The vanishing line between government and business

Shrinking government should bother us all. [24 June 2014 | Peter Boyer]

The connection between government and the corporate world has become uncomfortably close.

The connection between government and the corporate world has become uncomfortably close.

In 1996 John Howard’s government, acting on an inquiry set up by its Labor predecessor, agreed it would be a good thing to help fund a network of legal centres to help people or groups affected by environmental issues.

For 17 years successive governments allocated funding for nine Environmental Defenders Offices (EDOs), which by 2013 amounted to $97,000 a year for each office. Then in December the Abbott government announced it would stop all such support from the end of June.

If you’re bothered by street stormwater runoff flooding your home or odours from the business next door, chances are an EDO can help you. The Tasmanian EDO has dealt with matters as diverse as fishing, farming, nature conservation, industrial stench and noise.

As a result of the government’s “cost-saving” measure, within a week the Tasmanian EDO will lose 90 per cent of its operating revenue, which for any organisation would be crippling. For this small office, it’s likely to be terminal.

Another victim of the May budget was legal aid, which was stripped of $15 million. The legal counterpart of Medicare, legal aid supports people appearing in court as defendants or witnesses who can’t afford their own legal counsel.

Legal aid funding is a long-standing issue. Since 1997 Canberra’s share of legal aid funding has slipped from more than half to 35 per cent. Now, even some pensioners are being denied help, and tens of thousands more people across Australia will be forced to confront the legal system alone.

When the federal budget was delivered last month the EDOs and legal aid offices knew their fate. But another advocacy organisation, the Refugee Council of Australia, had reason to think its annual allocation of $140,000 would survive when it was included in the budget papers.

Two weeks later, Immigration Minister Scott Morrison announced that the funding had been left there by an oversight, and would be withdrawn because it was not the government’s role to support, as he put it, “what is effectively an advocacy group”. I disagree.

I had time last week to reflect on what this sort of attitude might tell us about the way government approaches its responsibilities: not just the Abbott government, but all Australian governments of recent times, including Tasmanian governments right up to the present.

My “time out” happened because I sat through a supreme court trial involving friends of mine, past and present: an especially troubling case in which a young man suffering from schizophrenia killed his mother and stepfather who’d been trying to help him. No doubt you heard about it.

The recounting of what happened, with all its grief and loss, was profoundly moving for all who sat in the courtroom. There was anger, too, at another state government’s failure to meet the accused man’s mental health needs, a failure that may in part be the result of inadequate resources.

But the trial revealed something else: a reassuring sense of our system of government (which includes the judiciary) functioning as all of us believe it should.

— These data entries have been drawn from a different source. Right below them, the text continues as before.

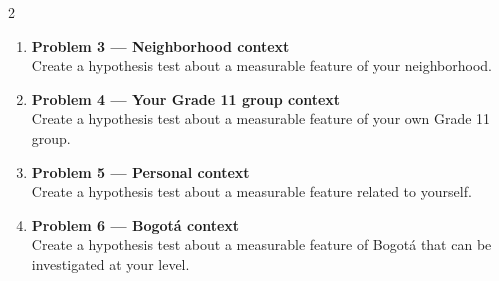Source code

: \documentclass[12pt]{article}
\begin{document}
\begin{multicols}{2}
\begin{enumerate}
\item \textbf{Problem 3 --- Neighborhood context}\\
Create a hypothesis test about a measurable feature of your neighborhood.

\item \textbf{Problem 4 --- Your Grade 11 group context}\\
Create a hypothesis test about a measurable feature of your own Grade 11 group.

\item \textbf{Problem 5 --- Personal context}\\
Create a hypothesis test about a measurable feature related to yourself.

\item \textbf{Problem 6 --- Bogotá context}\\
Create a hypothesis test about a measurable feature of Bogotá that can be investigated at your level.
\end{enumerate}

\end{multicols}
\end{document}
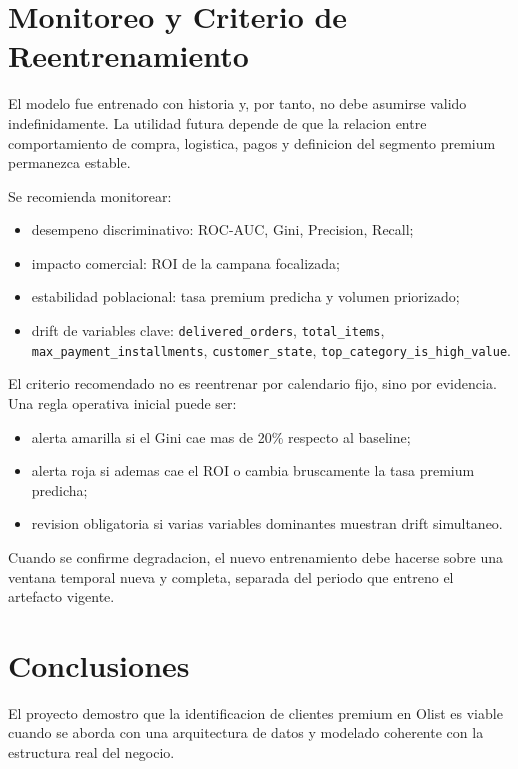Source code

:\documentclass[12pt,letterpaper]{article}
\begin{document}
\section{Monitoreo y Criterio de Reentrenamiento}
El modelo fue entrenado con historia y, por tanto, no debe asumirse valido indefinidamente. La utilidad futura depende de que la relacion entre comportamiento de compra, logistica, pagos y definicion del segmento premium permanezca estable.

Se recomienda monitorear:
\begin{itemize}
    \item desempeno discriminativo: ROC-AUC, Gini, Precision, Recall;
    \item impacto comercial: ROI de la campana focalizada;
    \item estabilidad poblacional: tasa premium predicha y volumen priorizado;
    \item drift de variables clave: \texttt{delivered\_orders}, \texttt{total\_items}, \texttt{max\_payment\_installments}, \texttt{customer\_state}, \texttt{top\_category\_is\_high\_value}.
\end{itemize}

El criterio recomendado no es reentrenar por calendario fijo, sino por evidencia. Una regla operativa inicial puede ser:
\begin{itemize}
    \item alerta amarilla si el Gini cae mas de 20\% respecto al baseline;
    \item alerta roja si ademas cae el ROI o cambia bruscamente la tasa premium predicha;
    \item revision obligatoria si varias variables dominantes muestran drift simultaneo.
\end{itemize}

Cuando se confirme degradacion, el nuevo entrenamiento debe hacerse sobre una ventana temporal nueva y completa, separada del periodo que entreno el artefacto vigente.

\section{Conclusiones}
El proyecto demostro que la identificacion de clientes premium en Olist es viable cuando se aborda con una arquitectura de datos y modelado coherente con la estructura real del negocio.
\end{document}
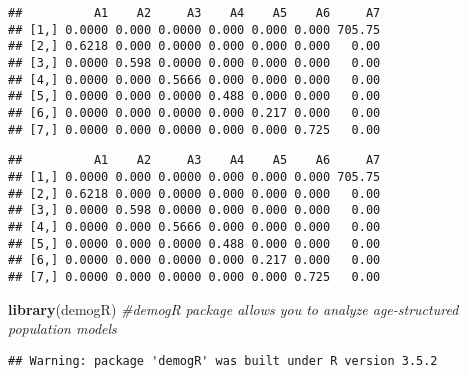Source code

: \documentclass[]{article}
\newenvironment{Shaded}{\begin{snugshade}}{\end{snugshade}}
\newcommand{\KeywordTok}[1]{\textcolor[rgb]{0.13,0.29,0.53}{\textbf{#1}}}
\newcommand{\DecValTok}[1]{\textcolor[rgb]{0.00,0.00,0.81}{#1}}
\newcommand{\CommentTok}[1]{\textcolor[rgb]{0.56,0.35,0.01}{\textit{#1}}}
\newcommand{\OperatorTok}[1]{\textcolor[rgb]{0.81,0.36,0.00}{\textbf{#1}}}
\newcommand{\NormalTok}[1]{#1}
\begin{document}
\begin{verbatim}
##          A1    A2     A3    A4    A5    A6     A7
## [1,] 0.0000 0.000 0.0000 0.000 0.000 0.000 705.75
## [2,] 0.6218 0.000 0.0000 0.000 0.000 0.000   0.00
## [3,] 0.0000 0.598 0.0000 0.000 0.000 0.000   0.00
## [4,] 0.0000 0.000 0.5666 0.000 0.000 0.000   0.00
## [5,] 0.0000 0.000 0.0000 0.488 0.000 0.000   0.00
## [6,] 0.0000 0.000 0.0000 0.000 0.217 0.000   0.00
## [7,] 0.0000 0.000 0.0000 0.000 0.000 0.725   0.00
\end{verbatim}

\begin{Shaded}
\end{Shaded}

\begin{verbatim}
##          A1    A2     A3    A4    A5    A6     A7
## [1,] 0.0000 0.000 0.0000 0.000 0.000 0.000 705.75
## [2,] 0.6218 0.000 0.0000 0.000 0.000 0.000   0.00
## [3,] 0.0000 0.598 0.0000 0.000 0.000 0.000   0.00
## [4,] 0.0000 0.000 0.5666 0.000 0.000 0.000   0.00
## [5,] 0.0000 0.000 0.0000 0.488 0.000 0.000   0.00
## [6,] 0.0000 0.000 0.0000 0.000 0.217 0.000   0.00
## [7,] 0.0000 0.000 0.0000 0.000 0.000 0.725   0.00
\end{verbatim}

\begin{Shaded}
\begin{Highlighting}[]
\KeywordTok{library}\NormalTok{(demogR) }\CommentTok{#demogR package allows you to analyze age-structured population models}
\end{Highlighting}
\end{Shaded}

\begin{verbatim}
## Warning: package 'demogR' was built under R version 3.5.2
\end{verbatim}

\begin{Shaded}
\end{Shaded}
\end{document}
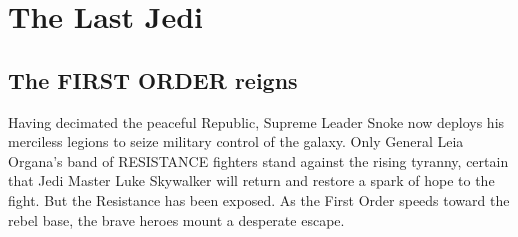 \chapter{The Last Jedi}
\section{The FIRST ORDER reigns}
Having decimated the peaceful Republic, Supreme Leader Snoke 
now deploys his merciless legions to seize military control 
of the galaxy. Only General Leia Organa's band of RESISTANCE 
fighters stand against the rising tyranny, certain that Jedi 
Master Luke Skywalker will return and restore a spark of hope 
to the fight. But the Resistance has been exposed. As the 
First Order speeds toward the rebel base, the brave heroes 
mount a desperate escape.
\lipsum[1-10]
\cite{RAGHUNATH_2018}
\cite{VOGT_2007}
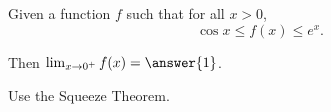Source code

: \documentclass{ximera}
\author{Nela Lakos \and Kyle Parsons}
\begin{document}
	\begin{exercise}

		Given a function $f$ such that for all $x>0$, 
		\[ \cos x \leq f(x) \leq e^x. \]

		Then $\lim_{x\to0^+}f(x) = \answer{1}$.

		\begin{hint}
			Use the Squeeze Theorem.
		\end{hint}

	\end{exercise}
\end{document}
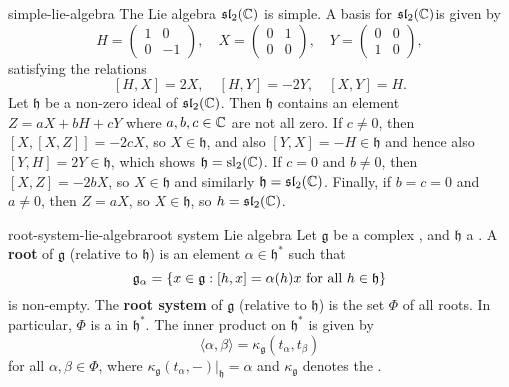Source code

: \begin{example}{simple-lie-algebra}
    The Lie algebra $\mathfrak{sl}_2(\mathbb{C})$ is simple. A basis for $\mathfrak{sl}_2(\mathbb{C})$is given by
    \[ H = \begin{pmatrix} 1 & 0 \\ 0 & -1 \end{pmatrix}, \quad X = \begin{pmatrix} 0 & 1 \\ 0 & 0 \end{pmatrix}, \quad Y = \begin{pmatrix} 0 & 0 \\ 1 & 0 \end{pmatrix} , \]
    satisfying the relations
    \[ [H, X] = 2X, \quad [H, Y] = -2Y, \quad [X, Y] = H . \]
    Let $\mathfrak{h}$ be a non-zero ideal of $\mathfrak{sl}_2(\mathbb{C})$. Then $\mathfrak{h}$ contains an element $Z = aX + bH + cY$ where $a, b, c \in \mathbb{C}$ are not all zero. If $c \ne 0$, then $[X, [X, Z]] = -2cX$, so $X \in \mathfrak{h}$, and also $[Y, X] = -H \in \mathfrak{h}$ and hence also $[Y, H] = 2Y \in \mathfrak{h}$, which shows $\mathfrak{h} = \textup{sl}_2(\mathbb{C})$. If $c = 0$ and $b \ne 0$, then $[X, Z] = -2bX$, so $X \in \mathfrak{h}$ and similarly $\mathfrak{h} = \mathfrak{sl}_2(\mathbb{C})$. Finally, if $b = c = 0$ and $a \ne 0$, then $Z = aX$, so $X \in \mathfrak{h}$, so $h = \mathfrak{sl}_2(\mathbb{C})$.
\end{example}

\begin{topic}{root-system-lie-algebra}{root system Lie algebra}
    Let $\mathfrak{g}$ be a complex  , and $\mathfrak{h}$ a . A \textbf{root} of $\mathfrak{g}$ (relative to $\mathfrak{h}$) is an element $\alpha \in \mathfrak{h}^*$ such that
    \[ \mathfrak{g}_\alpha = \{ x \in \mathfrak{g} : [h, x] = \alpha(h) x \textup{ for all } h \in \mathfrak{h} \} \]
    is non-empty. The \textbf{root system} of $\mathfrak{g}$ (relative to $\mathfrak{h}$) is the set $\Phi$ of all roots. In particular, $\Phi$ is a  in $\mathfrak{h}^*$. The inner product on $\mathfrak{h}^*$ is given by
    \[ \langle \alpha, \beta \rangle = \kappa_\mathfrak{g}(t_\alpha, t_\beta) \]
    for all $\alpha, \beta \in \Phi$, where $\kappa_\mathfrak{g}(t_\alpha, -)|_\mathfrak{h} = \alpha$ and $\kappa_\mathfrak{g}$ denotes the .
\end{topic}


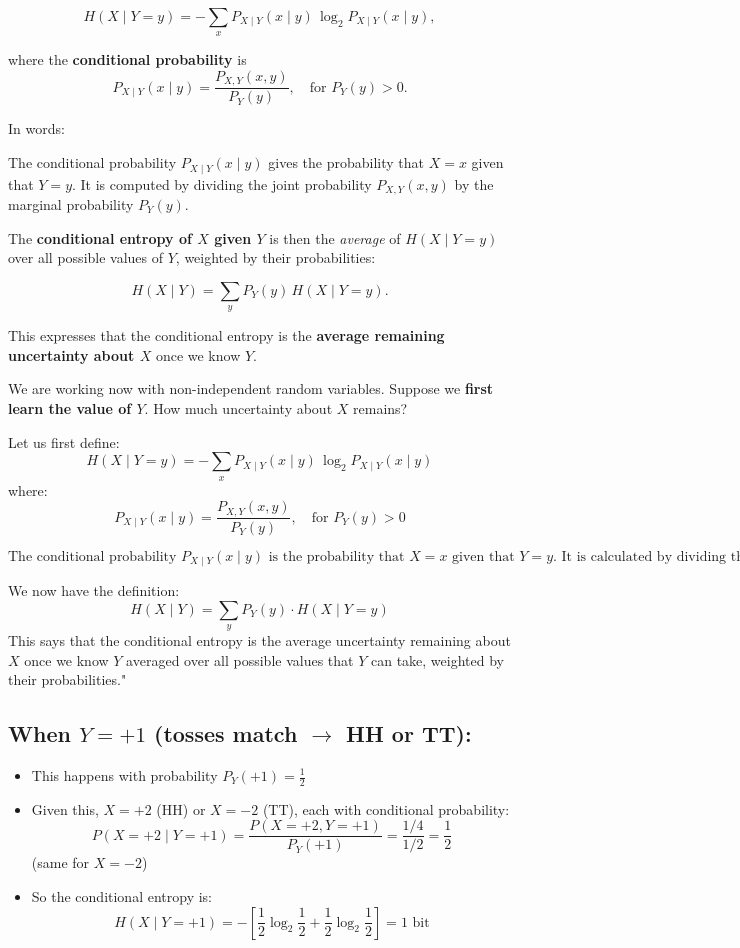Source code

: \documentclass[11pt]{article}
\begin{document}
\[
H(X \mid Y = y) = - \sum_x P_{X \mid Y}(x \mid y) \, \log_2 P_{X \mid Y}(x \mid y),
\]

where the \textbf{conditional probability} is
\[
P_{X \mid Y}(x \mid y) = \frac{P_{X,Y}(x, y)}{P_Y(y)}, \quad \text{for } P_Y(y) > 0.
\]

\noindent In words: 

The conditional probability $P_{X \mid Y}(x \mid y)$ gives the probability that $X = x$ 
 given that $Y = y$. It is computed by dividing the joint probability $P_{X,Y}(x,y)$ 
by the marginal probability $P_Y(y)$.


The \textbf{conditional entropy of $X$ given $Y$} is then the \emph{average} of $H(X \mid Y = y)$ over all possible values of $Y$, weighted by their probabilities:

\[
H(X \mid Y) = \sum_y P_Y(y) \, H(X \mid Y = y).
\]

This expresses that the conditional entropy is the \textbf{average remaining uncertainty about $X$} once we know $Y$.








\newpage
We are working now with non-independent random variables. Suppose we \textbf{first learn the value of $Y$}. How much uncertainty about $X$ remains?

Let us first define:
\[
H(X \mid Y = y) = - \sum_x P_{X \mid Y}(x \mid y) \, \log_2 P_{X \mid Y}(x \mid y)
\]
where:
\[
P_{X \mid Y}(x \mid y) = \frac{P_{X,Y}(x, y)}{P_Y(y)}, \quad \text{for } P_Y(y) > 0
\]

\[\text{The conditional probability } P_{X \mid Y}(x \mid y) \text{ is the probability that } X = x 
\text{ given that } Y = y. \text{ It is calculated by dividing the joint probability } 
P_{X,Y}(x,y) \text{ by the marginal probability } P_Y(y).\]


We now have the definition:
\[
H(X \mid Y) = \sum_y P_Y(y) \cdot H(X \mid Y = y)
\]
This says that the conditional entropy 
is the average uncertainty remaining about 
$X$
once we know 
$Y$
averaged over all possible values that 
$Y$
can take, weighted by their probabilities."

\subsection*{When $Y = +1$ (tosses match $\to$ HH or TT):}
\begin{itemize}
    \item This happens with probability $P_Y(+1) = \frac{1}{2}$
    \item Given this, $X = +2$ (HH) or $X = -2$ (TT), each with conditional probability:
    \[
    P(X = +2 \mid Y = +1) = \frac{P(X=+2, Y=+1)}{P_Y(+1)} = \frac{1/4}{1/2} = \frac{1}{2}
    \]
    (same for $X = -2$)
    \item So the conditional entropy is:
    \[
    H(X \mid Y = +1) = -\left[ \frac{1}{2} \log_2 \frac{1}{2} + \frac{1}{2} \log_2 \frac{1}{2} \right] = 1 \text{ bit}
    \]
\end{itemize}
\end{document}
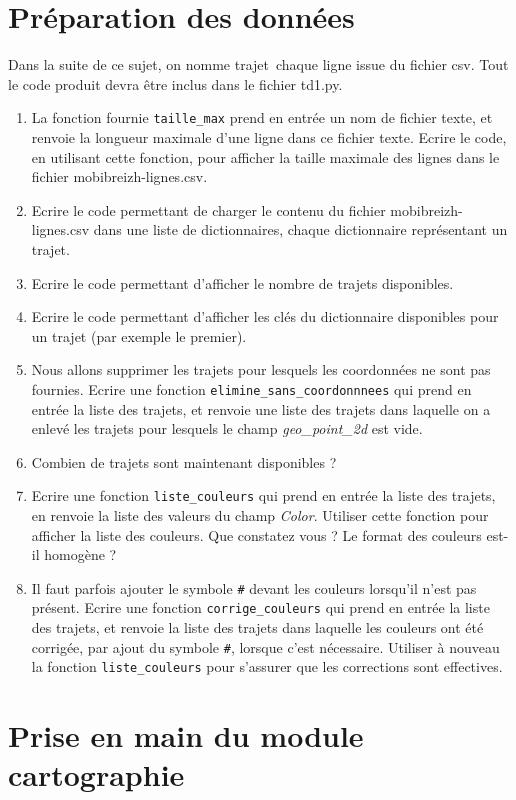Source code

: \documentclass[11pt,a4paper]{article}
\begin{document}
\section{Préparation des données}
Dans la suite de ce sujet, on nomme \og trajet\fg ~chaque ligne issue du fichier csv.
Tout le code produit devra être inclus dans le fichier td1.py.
\begin{enumerate}
\item La fonction fournie \verb+taille_max+ prend en entrée un nom de fichier texte, et renvoie la longueur maximale d'une ligne dans ce fichier texte. Ecrire le code, en utilisant cette fonction, pour afficher la taille maximale des lignes dans le fichier mobibreizh-lignes.csv.

\item Ecrire le code permettant de charger le contenu du fichier mobibreizh-lignes.csv dans une liste de dictionnaires, chaque dictionnaire représentant un trajet.
\item Ecrire le code permettant d'afficher le nombre de trajets disponibles.
\item Ecrire le code permettant d'afficher les clés du dictionnaire disponibles pour un trajet (par exemple le premier).
\item Nous allons supprimer les trajets pour lesquels les coordonnées ne sont pas fournies. Ecrire une fonction \verb+elimine_sans_coordonnnees+ qui prend en entrée la liste des trajets, et renvoie une liste des trajets dans laquelle on a enlevé les trajets pour lesquels le champ \emph{geo\_point\_2d} est vide.
\item Combien de trajets sont maintenant disponibles ? 
\item Ecrire une fonction \verb+liste_couleurs+ qui prend en entrée la liste des trajets, en renvoie la liste des valeurs du champ \emph{Color}. Utiliser cette fonction pour afficher la liste des couleurs. Que constatez vous ? Le format des couleurs est-il homogène ? 
\item Il faut parfois ajouter le symbole \verb+#+ devant les couleurs lorsqu'il n'est pas présent. Ecrire une fonction  \verb+corrige_couleurs+ qui prend en entrée la liste des trajets, et renvoie la liste 
des trajets dans laquelle les couleurs ont été corrigée, par ajout du symbole \verb+#+, lorsque c'est nécessaire. Utiliser à nouveau la fonction  \verb+liste_couleurs+ pour s'assurer que les corrections sont effectives.
\end{enumerate}


\section{Prise en main du module cartographie}
\end{document}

Evidence from police officers and medical specialists about what they did to address the tough emotional and psychological demands of this case showed all of them doing their job professionally, humanely, wisely and without prejudice.

The prosecutor and the defence counsel, provided through legal aid, together established the man’s serious illness during the killings and for many years beforehand. The judge directed the jury to consider this, and the jury returned a verdict of not guilty by reason of insanity.

The young man is to be given formal psychiatric assessment before long-term care arrangements are put in place. Nothing is ever conclusive in cases involving chronic mental illness, but it’s as good an outcome as anyone could have wished for. This is what good government looks like.

Some people think that the only good government is a small one. They want governments to manage no more than the basics, letting the market determine how money is spread around. In their scenario things like equality, fairness and duty of care don’t rate.

Governments have obligingly unloaded long-standing assets and commitments, allowing rich people to get richer while making life tougher for others. It’s had the effect of reducing their own power for the benefit of private interests. That seems strange until you make the connections.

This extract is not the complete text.